# Insurance dilemna



## Rupp3r (Jun 5, 2012)

Hi all

I am new to this forum and I didn't found a presentation section.

Well, I am a french engineering student and I am to come to UK for 1 year in order to do a Master...
As Skyline are very hard to get approved in France, I would like to benefit from this stay in UK in order to have a Skyline..

So I am looking for a standard R33 GT(S-T :chairshot)...

However, I thought that this will be done without any problems, but some days ago I learned that I can't drive a UK registered car in UK with a French insurance..

I must admit that I pity you when I see the insurances problems in UK!!

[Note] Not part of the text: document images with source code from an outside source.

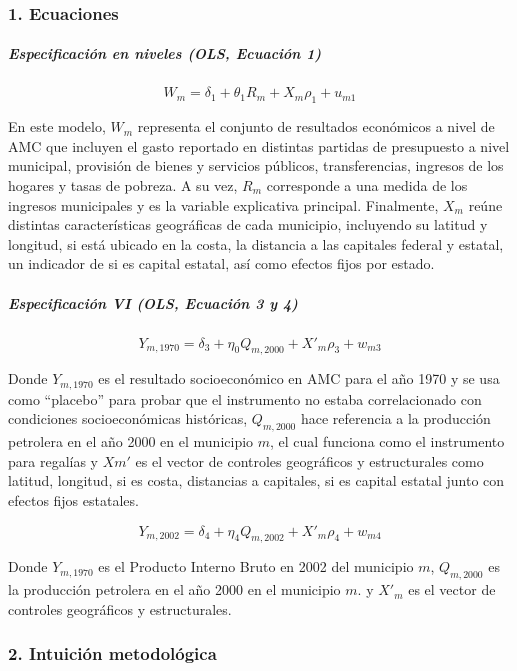 \documentclass[
]{article}
\begin{document}
\subsubsection{1. Ecuaciones}\label{ecuaciones}

\subparagraph{Especificación en niveles (OLS, Ecuación
1)}\label{especificaciuxf3n-en-niveles-ols-ecuaciuxf3n-1}

\[W_{m}= δ_1​+θ_1​R_m​+X_mρ_1​+u_{m1}​\]

En este modelo, \(W_m\) representa el conjunto de resultados económicos
a nivel de AMC que incluyen el gasto reportado en distintas partidas de
presupuesto a nivel municipal, provisión de bienes y servicios públicos,
transferencias, ingresos de los hogares y tasas de pobreza. A su vez,
\(R_m\) corresponde a una medida de los ingresos municipales y es la
variable explicativa principal. Finalmente, \(X_m\) reúne distintas
características geográficas de cada municipio, incluyendo su latitud y
longitud, si está ubicado en la costa, la distancia a las capitales
federal y estatal, un indicador de si es capital estatal, así como
efectos fijos por estado.

\subparagraph{Especificación VI (OLS, Ecuación 3 y
4)}\label{especificaciuxf3n-vi-ols-ecuaciuxf3n-3-y-4}

\[Y_{m,1970}=δ_3+η_0 Q_{m,2000}+X'_mρ_3+ w_{m3}\]

Donde \(Y_{m,1970}\) es el resultado socioeconómico en AMC para el año
1970 y se usa como ``placebo'' para probar que el instrumento no estaba
correlacionado con condiciones socioeconómicas históricas,
\(Q_{m,2000}\) hace referencia a la producción petrolera en el año 2000
en el municipio \(m\), el cual funciona como el instrumento para
regalías y \(Xm′\) es el vector de controles geográficos y estructurales
como latitud, longitud, si es costa, distancias a capitales, si es
capital estatal junto con efectos fijos estatales.

\[Y_{m,2002} = δ_4+η_4Q_{m,2002}+X'_mρ_4+w_{m4}\]

Donde \(Y_{m,1970}\) es el Producto Interno Bruto en 2002 del municipio
\(m\), \(Q_{m,2000}\) es la producción petrolera en el año 2000 en el
municipio \(m\). y \(X'_m\) es el vector de controles geográficos y
estructurales.

\subsubsection{2. Intuición
metodológica}\label{intuiciuxf3n-metodoluxf3gica}
\end{document}
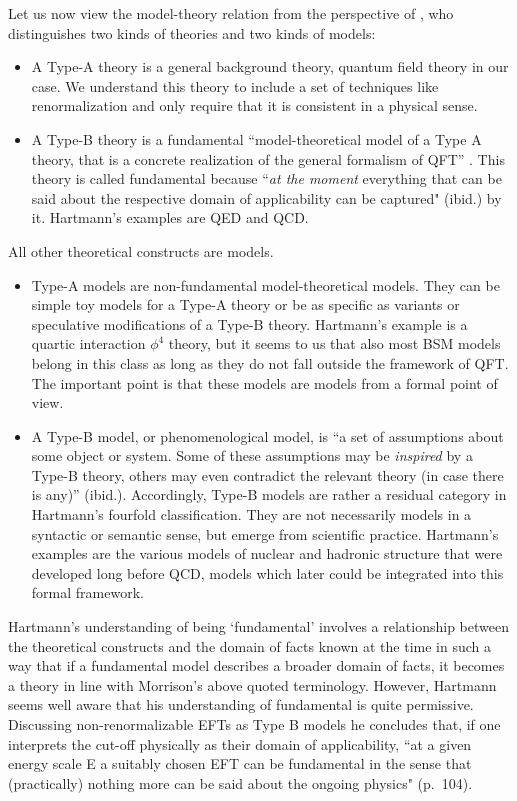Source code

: Let us now view the model-theory relation from the perspective of \citet{hartmann1998}, who distinguishes two kinds of theories and two kinds of models:
\begin{itemize}
\item A Type-A theory is a general background theory, quantum field theory in our case. We understand this theory to include a set of techniques like renormalization and only require that it is consistent in a physical sense. 
\item A Type-B theory is a fundamental ``model-theoretical model of a Type A theory, that is a concrete realization of the general formalism of QFT'' \citep[][p.~101]{hartmann1998}. This theory is called fundamental because ``{\it at the moment} everything that can be said about the respective domain of applicability can be captured" (ibid.) by it. 
Hartmann's examples are QED and QCD.
\end{itemize}
All other theoretical constructs are models. 


\begin{itemize}
\item Type-A models are non-fundamental model-theoretical models. They can be simple toy models for a Type-A theory or be as specific as variants or speculative modifications of a Type-B theory. 
Hartmann's example is a quartic interaction $\phi^4$ theory, but it seems to us that also most BSM models belong in this class as long as they do not fall outside the framework of QFT. 
The important point is that these models are models from a formal point of view. 

\item A Type-B model, or phenomenological model, is ``a set of assumptions about some object or system. Some of these assumptions may be \emph{inspired} by a Type-B theory, others may even contradict the relevant theory (in case there is any)'' (ibid.). Accordingly, Type-B models are rather a residual category in Hartmann's fourfold classification. 
They are not necessarily models in a syntactic or semantic sense, but emerge from scientific practice. 
Hartmann's examples are the various models of nuclear and hadronic structure that were developed long before QCD, models which later could be integrated into this formal framework. 
\end{itemize}

Hartmann's understanding of being `fundamental' involves a relationship between the theoretical constructs and the domain of facts known at the time in such a way that if a fundamental model describes a broader domain of facts, it becomes a theory in line with Morrison's above quoted terminology. However, Hartmann seems well aware that his understanding of fundamental is quite permissive. Discussing non-renormalizable EFTs as Type B models he concludes that, if one interprets the cut-off physically as their domain of applicability, ``at a given energy scale E a suitably chosen EFT can be fundamental in the sense that (practically) nothing more can be said about the ongoing physics" (p.~104).

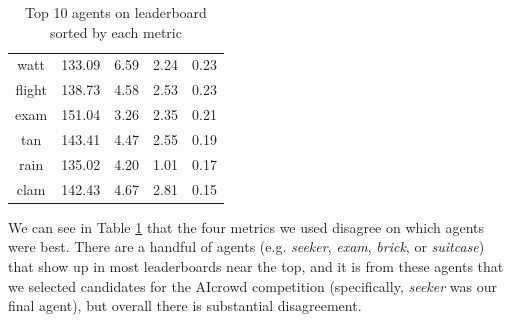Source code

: \begin{table}[H]
{\begin{tabular}{|| c | c | c | c | c ||}
     watt &     133.09 &  6.59 &    2.24 &           0.23 \\
   flight &     138.73 &  4.58 &    2.53 &           0.23 \\
     exam &     151.04 &  3.26 &    2.35 &           0.21 \\
      tan &     143.41 &  4.47 &    2.55 &           0.19 \\
     rain &     135.02 &  4.20 &    1.01 &           0.17 \\
     clam &     142.43 &  4.67 &    2.81 &           0.15 \\[1ex] 
 \hline
\end{tabular}
}
\caption{Top 10 agents on leaderboard sorted by each metric}
\label{TableTopAgentsMetrics}
\end{table}

We can see in Table \ref{TableTopAgentsMetrics} that the four metrics we used disagree on which agents were best. There are a handful of agents (e.g. \textit{seeker}, \textit{exam}, \textit{brick}, or \textit{suitcase}) that show up in most leaderboards near the top, and it is from these agents that we selected candidates for the AIcrowd competition (specifically, \textit{seeker} was our final agent), but overall there is substantial disagreement.

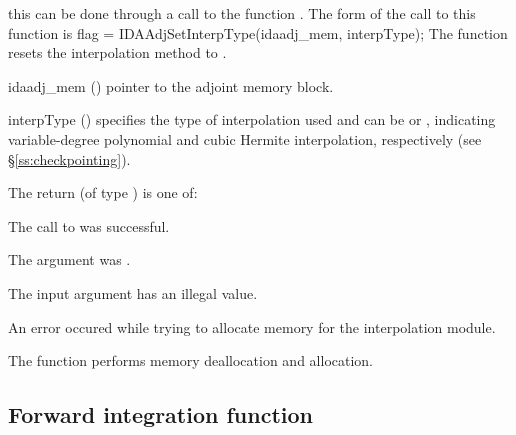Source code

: this can be done through a call to the function .
The form of the call to this function is
{
  flag = IDAAdjSetInterpType(idaadj\_mem, interpType);
}
{
  The function  resets the interpolation method to .
}
{
  \begin{args}[interpType]
  \item[idaadj\_mem] ()
    pointer to the adjoint memory block.
  \item[interpType] ()
    specifies the type of interpolation used and can be 
    or , indicating variable-degree polynomial and cubic Hermite
    interpolation, respectively (see \S\ref{ss:checkpointing}).
  \end{args}
}
{
  The return  (of type ) is one of:
  \begin{args}
  \item[\Id{IDA\_SUCCESS}]
    The call to  was successful.
  \item[\Id{IDA\_ADJMEM\_NULL}]
    The  argument was .
  \item[\Id{IDA\_ILL\_INPUT}] 
    The input argument  has an illegal value.
  \item[\Id{IDA\_MEM\_FAIL}]
    An error occured while trying to allocate memory for the interpolation module.
  \end{args}
}
{
  The function  performs memory deallocation and allocation.
}


\subsection{Forward integration function}
\label{sss:idasolvef}

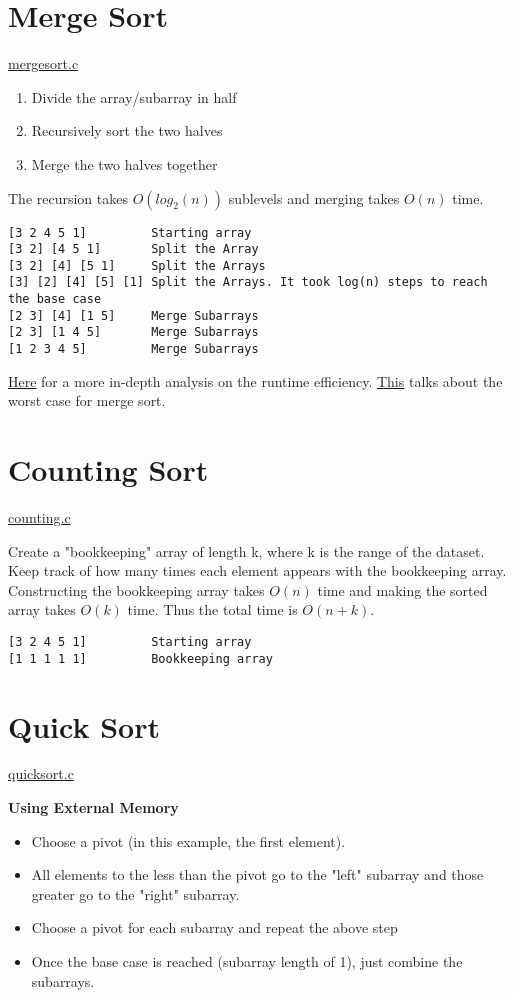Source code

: \documentclass{article}
\begin{document}
\section{Merge Sort}
\href{algos/mergesort.c}{mergesort.c} 

\begin{enumerate}
\item Divide the array/subarray in half 
\item Recursively sort the two halves
\item Merge the two halves together
\end{enumerate}
The recursion takes $O(log_2(n))$ sublevels and merging takes $O(n)$ time.
\begin{lstlisting}
[3 2 4 5 1]         Starting array
[3 2] [4 5 1]       Split the Array
[3 2] [4] [5 1]     Split the Arrays
[3] [2] [4] [5] [1] Split the Arrays. It took log(n) steps to reach the base case
[2 3] [4] [1 5]     Merge Subarrays
[2 3] [1 4 5]       Merge Subarrays
[1 2 3 4 5]         Merge Subarrays
\end{lstlisting}
\href{https://youtu.be/alJswNJ4P3U}{Here} for a more in-depth analysis on the runtime efficiency.
\href{https://stackoverflow.com/q/24594112/9512643}{This} talks about the worst case for merge sort.

\section{Counting Sort}
\href{algos/counting.c}{counting.c} \newline

Create a "bookkeeping" array of length k, where k is the range of the dataset.
Keep track of how many times each element appears with the bookkeeping array.
Constructing the bookkeeping array takes $O(n)$ time and making the sorted array takes $O(k)$ time.
Thus the total time is $O(n + k)$.
\begin{lstlisting}
[3 2 4 5 1]         Starting array
[1 1 1 1 1]         Bookkeeping array
\end{lstlisting}

\section{Quick Sort}
\href{algos/quicksort.c}{quicksort.c} \newline

\textbf{Using External Memory}
\begin{itemize}
\item Choose a pivot (in this example, the first element). 
\item All elements to the less than the pivot go to the "left" subarray and those greater go to the "right" subarray.
\item Choose a pivot for each subarray and repeat the above step
\item Once the base case is reached (subarray length of 1), just combine the subarrays. \newline
\end{itemize}
\end{document}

I am 21 years old, 3 years perfectly clean license, 2 years NCB.
With a french insurance, I would pay 600/700£ tp/tf..

I saw some English people with the same age as me paying decent quote of 1000/1500£ comp.
However, the best quote I got online is ... 5400£ tp/tf! :runaway:

In France, such quotes are just unbelievable!!!!


Now I am looking for an insurance that would purpose me a decent quote, I am Ok for 1000/1300£ tp/tptf but not more..

I tried Sky, but they won't insure me as I will be a new UK resident and they are requested for 3 years UK residency... I would like to try Admiral and Adrian Flux, but I hope that they don't request it also..

I tried CCI, new residency is not a problem.
However, I didn't tell my age, and they answer me "As you can see we are a specialist broker so do not cover everyday road vehicles." (it will be my daily).

I saw here that some of you have their Skyline insured as daily driver, so I don't know?

Has anyone any ideas in order to help me?

I really hope that I will find a decent solution.


Thank you!


----------